*REQUIREMENT:* Only the text should be kept: print every entry below exactly and leave each image out.

DATA PROVIDED START

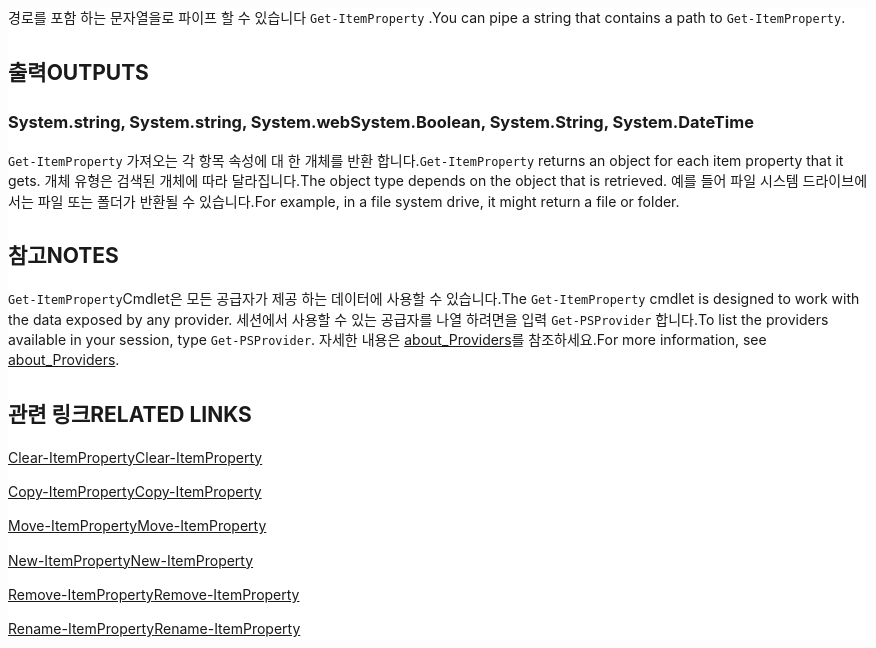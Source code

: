 <span data-ttu-id="a0a85-170">경로를 포함 하는 문자열을로 파이프 할 수 있습니다 `Get-ItemProperty` .</span><span class="sxs-lookup"><span data-stu-id="a0a85-170">You can pipe a string that contains a path to `Get-ItemProperty`.</span></span>

## <span data-ttu-id="a0a85-171">출력</span><span class="sxs-lookup"><span data-stu-id="a0a85-171">OUTPUTS</span></span>

### <span data-ttu-id="a0a85-172">System.string, System.string, System.web</span><span class="sxs-lookup"><span data-stu-id="a0a85-172">System.Boolean, System.String, System.DateTime</span></span>

<span data-ttu-id="a0a85-173">`Get-ItemProperty` 가져오는 각 항목 속성에 대 한 개체를 반환 합니다.</span><span class="sxs-lookup"><span data-stu-id="a0a85-173">`Get-ItemProperty` returns an object for each item property that it gets.</span></span> <span data-ttu-id="a0a85-174">개체 유형은 검색된 개체에 따라 달라집니다.</span><span class="sxs-lookup"><span data-stu-id="a0a85-174">The object type depends on the object that is retrieved.</span></span> <span data-ttu-id="a0a85-175">예를 들어 파일 시스템 드라이브에서는 파일 또는 폴더가 반환될 수 있습니다.</span><span class="sxs-lookup"><span data-stu-id="a0a85-175">For example, in a file system drive, it might return a file or folder.</span></span>

## <span data-ttu-id="a0a85-176">참고</span><span class="sxs-lookup"><span data-stu-id="a0a85-176">NOTES</span></span>

<span data-ttu-id="a0a85-177">`Get-ItemProperty`Cmdlet은 모든 공급자가 제공 하는 데이터에 사용할 수 있습니다.</span><span class="sxs-lookup"><span data-stu-id="a0a85-177">The `Get-ItemProperty` cmdlet is designed to work with the data exposed by any provider.</span></span> <span data-ttu-id="a0a85-178">세션에서 사용할 수 있는 공급자를 나열 하려면을 입력 `Get-PSProvider` 합니다.</span><span class="sxs-lookup"><span data-stu-id="a0a85-178">To list the providers available in your session, type `Get-PSProvider`.</span></span> <span data-ttu-id="a0a85-179">자세한 내용은 [about_Providers](../Microsoft.PowerShell.Core/About/about_Providers.md)를 참조하세요.</span><span class="sxs-lookup"><span data-stu-id="a0a85-179">For more information, see [about_Providers](../Microsoft.PowerShell.Core/About/about_Providers.md).</span></span>

## <span data-ttu-id="a0a85-180">관련 링크</span><span class="sxs-lookup"><span data-stu-id="a0a85-180">RELATED LINKS</span></span>

[<span data-ttu-id="a0a85-181">Clear-ItemProperty</span><span class="sxs-lookup"><span data-stu-id="a0a85-181">Clear-ItemProperty</span></span>](Clear-ItemProperty.md)

[<span data-ttu-id="a0a85-182">Copy-ItemProperty</span><span class="sxs-lookup"><span data-stu-id="a0a85-182">Copy-ItemProperty</span></span>](Copy-ItemProperty.md)

[<span data-ttu-id="a0a85-183">Move-ItemProperty</span><span class="sxs-lookup"><span data-stu-id="a0a85-183">Move-ItemProperty</span></span>](Move-ItemProperty.md)

[<span data-ttu-id="a0a85-184">New-ItemProperty</span><span class="sxs-lookup"><span data-stu-id="a0a85-184">New-ItemProperty</span></span>](New-ItemProperty.md)

[<span data-ttu-id="a0a85-185">Remove-ItemProperty</span><span class="sxs-lookup"><span data-stu-id="a0a85-185">Remove-ItemProperty</span></span>](Remove-ItemProperty.md)

[<span data-ttu-id="a0a85-186">Rename-ItemProperty</span><span class="sxs-lookup"><span data-stu-id="a0a85-186">Rename-ItemProperty</span></span>](Rename-ItemProperty.md)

DATA PROVIDED END

*THE COMPLETED TASK:*
Source code

: <span data-ttu-id="a0a85-170">경로를 포함 하는 문자열을로 파이프 할 수 있습니다 `Get-ItemProperty` .</span><span class="sxs-lookup"><span data-stu-id="a0a85-170">You can pipe a string that contains a path to `Get-ItemProperty`.</span></span>

## <span data-ttu-id="a0a85-171">출력</span><span class="sxs-lookup"><span data-stu-id="a0a85-171">OUTPUTS</span></span>

### <span data-ttu-id="a0a85-172">System.string, System.string, System.web</span><span class="sxs-lookup"><span data-stu-id="a0a85-172">System.Boolean, System.String, System.DateTime</span></span>

<span data-ttu-id="a0a85-173">`Get-ItemProperty` 가져오는 각 항목 속성에 대 한 개체를 반환 합니다.</span><span class="sxs-lookup"><span data-stu-id="a0a85-173">`Get-ItemProperty` returns an object for each item property that it gets.</span></span> <span data-ttu-id="a0a85-174">개체 유형은 검색된 개체에 따라 달라집니다.</span><span class="sxs-lookup"><span data-stu-id="a0a85-174">The object type depends on the object that is retrieved.</span></span> <span data-ttu-id="a0a85-175">예를 들어 파일 시스템 드라이브에서는 파일 또는 폴더가 반환될 수 있습니다.</span><span class="sxs-lookup"><span data-stu-id="a0a85-175">For example, in a file system drive, it might return a file or folder.</span></span>

## <span data-ttu-id="a0a85-176">참고</span><span class="sxs-lookup"><span data-stu-id="a0a85-176">NOTES</span></span>

<span data-ttu-id="a0a85-177">`Get-ItemProperty`Cmdlet은 모든 공급자가 제공 하는 데이터에 사용할 수 있습니다.</span><span class="sxs-lookup"><span data-stu-id="a0a85-177">The `Get-ItemProperty` cmdlet is designed to work with the data exposed by any provider.</span></span> <span data-ttu-id="a0a85-178">세션에서 사용할 수 있는 공급자를 나열 하려면을 입력 `Get-PSProvider` 합니다.</span><span class="sxs-lookup"><span data-stu-id="a0a85-178">To list the providers available in your session, type `Get-PSProvider`.</span></span> <span data-ttu-id="a0a85-179">자세한 내용은 [about_Providers](../Microsoft.PowerShell.Core/About/about_Providers.md)를 참조하세요.</span><span class="sxs-lookup"><span data-stu-id="a0a85-179">For more information, see [about_Providers](../Microsoft.PowerShell.Core/About/about_Providers.md).</span></span>

## <span data-ttu-id="a0a85-180">관련 링크</span><span class="sxs-lookup"><span data-stu-id="a0a85-180">RELATED LINKS</span></span>

[<span data-ttu-id="a0a85-181">Clear-ItemProperty</span><span class="sxs-lookup"><span data-stu-id="a0a85-181">Clear-ItemProperty</span></span>](Clear-ItemProperty.md)

[<span data-ttu-id="a0a85-182">Copy-ItemProperty</span><span class="sxs-lookup"><span data-stu-id="a0a85-182">Copy-ItemProperty</span></span>](Copy-ItemProperty.md)

[<span data-ttu-id="a0a85-183">Move-ItemProperty</span><span class="sxs-lookup"><span data-stu-id="a0a85-183">Move-ItemProperty</span></span>](Move-ItemProperty.md)

[<span data-ttu-id="a0a85-184">New-ItemProperty</span><span class="sxs-lookup"><span data-stu-id="a0a85-184">New-ItemProperty</span></span>](New-ItemProperty.md)

[<span data-ttu-id="a0a85-185">Remove-ItemProperty</span><span class="sxs-lookup"><span data-stu-id="a0a85-185">Remove-ItemProperty</span></span>](Remove-ItemProperty.md)

[<span data-ttu-id="a0a85-186">Rename-ItemProperty</span><span class="sxs-lookup"><span data-stu-id="a0a85-186">Rename-ItemProperty</span></span>](Rename-ItemProperty.md)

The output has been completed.